2020-12-04 20:24:31 | 紀伊半島

 久しぶりの投稿。
 前回投稿以後、いつものように秋のカヤックツアーをこなしておりましたが、その合間、まず10月後半に「大峰奧駆道」を5泊6日で縦走してきました。

 1300年以上前から存在する修験道の道で、吉野から熊野・本宮大社までの区間を歩いたわけですが、さすが修行の道ということもあり、なかなかハードな道行きでした。なお、この縦走は第三作目の著書「海と山のソングライン」の取材も兼ねていたという事で、ここではまだ詳しい旅の話に触れるのはやめておきますが、なかなか深い体験になったと思います。何日もの間、人里はおろか人工物もほとんど見ることのない山道というのは日本ではなかなか稀少なのですが、だからこそ野生のただなかで大自然と対峙している濃厚な実感がありました。
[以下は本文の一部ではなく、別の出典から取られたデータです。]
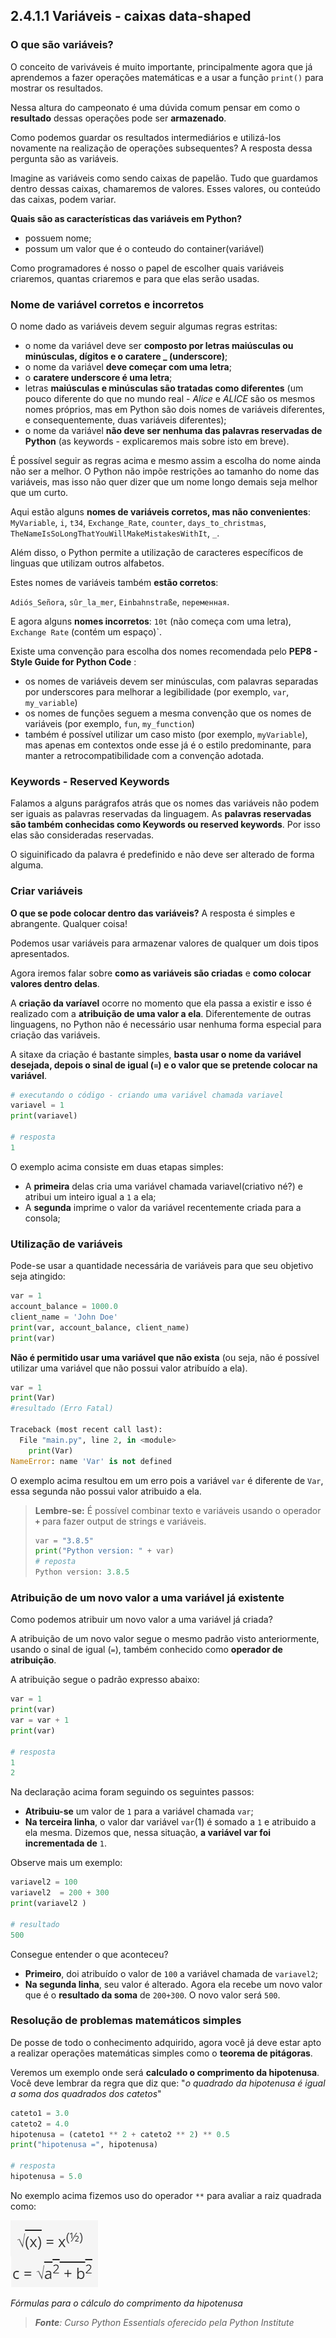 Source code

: ## 2.4.1.1 Variáveis - caixas data-shaped

### O que são variáveis?

O conceito de variváveis é muito importante, principalmente agora que já aprendemos a fazer operações matemáticas e a usar a função ``print()`` para mostrar os resultados.


Nessa altura do campeonato é uma dúvida comum pensar em como o **resultado** dessas operações pode ser **armazenado**.

Como podemos guardar os resultados intermediários e utilizá-los novamente na realização de operações subsequentes? A resposta dessa pergunta são as variáveis.

Imagine as variáveis como sendo caixas de papelão. Tudo que guardamos dentro dessas caixas, chamaremos de valores. Esses valores, ou conteúdo das caixas, podem variar.

**Quais são as características das variáveis em Python?**
- possuem nome;
- possum um valor que é o conteudo do container(variável)

Como programadores é nosso o papel de escolher quais variáveis criaremos, quantas criaremos e para que elas serão usadas.

### Nome de variável corretos e incorretos

O nome dado as variáveis devem seguir algumas regras estritas:

- o nome da variável deve ser **composto por letras maiúsculas ou minúsculas, dígitos e o caratere _ (underscore)**;
- o nome da variável **deve começar com uma letra**;
- o **caratere underscore é uma letra**;
- letras **maiúsculas e minúsculas são tratadas como diferentes** (um pouco diferente do que no mundo real - *Alice* e *ALICE* são os mesmos nomes próprios, mas em Python são dois nomes de variáveis diferentes, e consequentemente, duas variáveis diferentes);
- o nome da variável **não deve ser nenhuma das palavras reservadas de Python** (as keywords - explicaremos mais sobre isto em breve).

É possível seguir as regras acima e mesmo assim a escolha do nome ainda não ser a melhor. O Python não impõe restrições ao tamanho do nome das variáveis, mas isso não quer dizer que um nome longo demais seja melhor que um curto.

Aqui estão alguns **nomes de variáveis corretos, mas não convenientes**:
``MyVariable``, ``i``, ``t34``, ``Exchange_Rate``, ``counter``, ``days_to_christmas``, ``TheNameIsSoLongThatYouWillMakeMistakesWithIt``, ``_``.

Além disso, o Python permite a utilização de caracteres específicos de linguas que utilizam outros alfabetos.

Estes nomes de variáveis também **estão corretos**:

``Adiós_Señora``, ``sûr_la_mer``, ``Einbahnstraße``, ``переменная``.

E agora alguns **nomes incorretos**:
``10t`` (não começa com uma letra), ``Exchange Rate`` (contém um espaço)`.

Existe uma convenção para escolha dos nomes recomendada pelo **PEP8 - Style Guide for Python Code** :

- os nomes de variáveis devem ser minúsculas, com palavras separadas por underscores para melhorar a legibilidade (por exemplo, ``var``, ``my_variable``)
- os nomes de funções seguem a mesma convenção que os nomes de variáveis (por exemplo, ``fun``, ``my_function``)
- também é possível utilizar um caso misto (por exemplo, ``myVariable``), mas apenas em contextos onde esse já é o estilo predominante, para manter a retrocompatibilidade com a convenção adotada.

### Keywords - Reserved Keywords

Falamos a alguns parágrafos atrás que os nomes das variáveis não podem ser iguais as palavras reservadas da linguagem. As **palavras reservadas são também conhecidas como Keywords ou reserved keywords**. Por isso elas são consideradas reservadas.

O siguinificado da palavra é predefinido e não deve ser alterado de forma alguma.

### Criar variáveis

**O que se pode colocar dentro das variáveis?**
A resposta é simples e abrangente. Qualquer coisa!

Podemos usar variáveis para armazenar valores de qualquer um dois tipos apresentados.

Agora iremos falar sobre **como as variáveis são criadas** e **como colocar valores dentro delas**.

A **criação da varíavel** ocorre no momento que ela passa a existir e isso é realizado com a **atribuição de uma valor a ela**. Diferentemente de outras linguagens, no Python não é necessário usar nenhuma forma especial para criação das variáveis.

A sitaxe da criação é bastante simples, **basta usar o nome da variável desejada, depois o sinal de igual (``=``) e o valor que se pretende colocar na variável**.


```python
# executando o código - criando uma variável chamada variavel
variavel = 1
print(variavel)

# resposta
1
```
O exemplo acima consiste em duas etapas simples:
- A **primeira** delas cria uma variável chamada variavel(criativo né?) e atribui um inteiro igual a ``1`` a ela;
- A **segunda** imprime o valor da variável recentemente criada para a consola;


### Utilização de variáveis

Pode-se usar a quantidade necessária de variáveis para que seu objetivo seja atingido:


```python
var = 1
account_balance = 1000.0
client_name = 'John Doe'
print(var, account_balance, client_name)
print(var)
```

**Não é permitido usar uma variável que não exista** (ou seja, não é possível utilizar uma variável que não possui valor atribuído a ela).


```python
var = 1
print(Var)
#resultado (Erro Fatal)

Traceback (most recent call last):
  File "main.py", line 2, in <module>
    print(Var)
NameError: name 'Var' is not defined
```
O exemplo acima resultou em um erro pois a variável ``var`` é diferente de ``Var``, essa segunda não possui valor atribuido a ela.

> **Lembre-se:** É possível combinar texto e variáveis usando o operador **``+``** para fazer output de strings e variáveis.
>
>```python
>var = "3.8.5"
>print("Python version: " + var)
> # reposta
> Python version: 3.8.5
>```


### Atribuição de um novo valor a uma variável já existente

Como podemos atribuir um novo valor a uma variável já criada?

A atribuição de um novo valor segue o mesmo padrão visto anteriormente, usando o sinal de igual (`=`), também conhecido como **operador de atribuição**.

A atribuição segue o padrão expresso abaixo:


```python
var = 1
print(var)
var = var + 1
print(var)

# resposta
1
2
```
Na declaração acima foram seguindo os seguintes passos:

- **Atribuiu-se** um valor de ``1`` para a variável chamada ``var``;
- **Na terceira linha**, o valor dar variável ``var``(1) é somado a ``1`` e atribuido a ela mesma. Dizemos que, nessa situação, **a variável var foi incrementada de** ``1``.

Observe mais um exemplo:


```python
variavel2 = 100
variavel2  = 200 + 300
print(variavel2 )

# resultado
500
```
Consegue entender o que aconteceu?

- **Primeiro**, doi atribuído o valor de ``100`` a variável chamada de ``variavel2``;
- **Na segunda linha**, seu valor é alterado. Agora ela recebe um novo valor que é o **resultado da soma** de ``200+300``. O novo valor será ``500``.


### Resolução de problemas matemáticos simples

De posse de todo o conhecimento adquirido, agora você já deve estar apto a realizar operações matemáticas simples como o **teorema de pitágoras**.

Veremos um exemplo onde será **calculado o comprimento da hipotenusa**. Você deve lembrar da regra que diz que: "*o quadrado da hipotenusa é igual a soma dos quadrados dos catetos*" 


```python
cateto1 = 3.0
cateto2 = 4.0
hipotenusa = (cateto1 ** 2 + cateto2 ** 2) ** 0.5
print("hipotenusa =", hipotenusa)

# resposta
hipotenusa = 5.0
```

No exemplo acima fizemos uso do operador ``**`` para avaliar a raiz quadrada como:

![Fórmulas para o cálculo do comprimento da hipotenusa](../img/041_1_hipotenusa_formulas.png)

*Fórmulas para o cálculo do comprimento da hipotenusa*

>***Fonte**: Curso Python Essentials oferecido pela Python Institute*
ほとんど人と出会うことなく、道なき道をいくような場所を歩いているときにはまさに、だれも知らない奥地に迷い込んだような感がありましたが、その実、1300年の間に何百万人もの人々が歩いてきた道なんだということを考えると、不思議な気分に陥りました。
 そんな形跡すら感じさせないわけですから。
 あるのはただただ木々と草花と岩と土くれ、そして向こうに見える山々の重なりだけ。
 圧倒的な野の気配があるのみ。
 だけど確実に人間の手によって道としてつながり、そこをたどってゆくと迷わずに熊野まで歩いてゆける。

 人と自然との、絶妙のバランス関係。

 色々と新たなる発見があり、自分自身のヴァージョンアップを計れたような旅だったように思えます。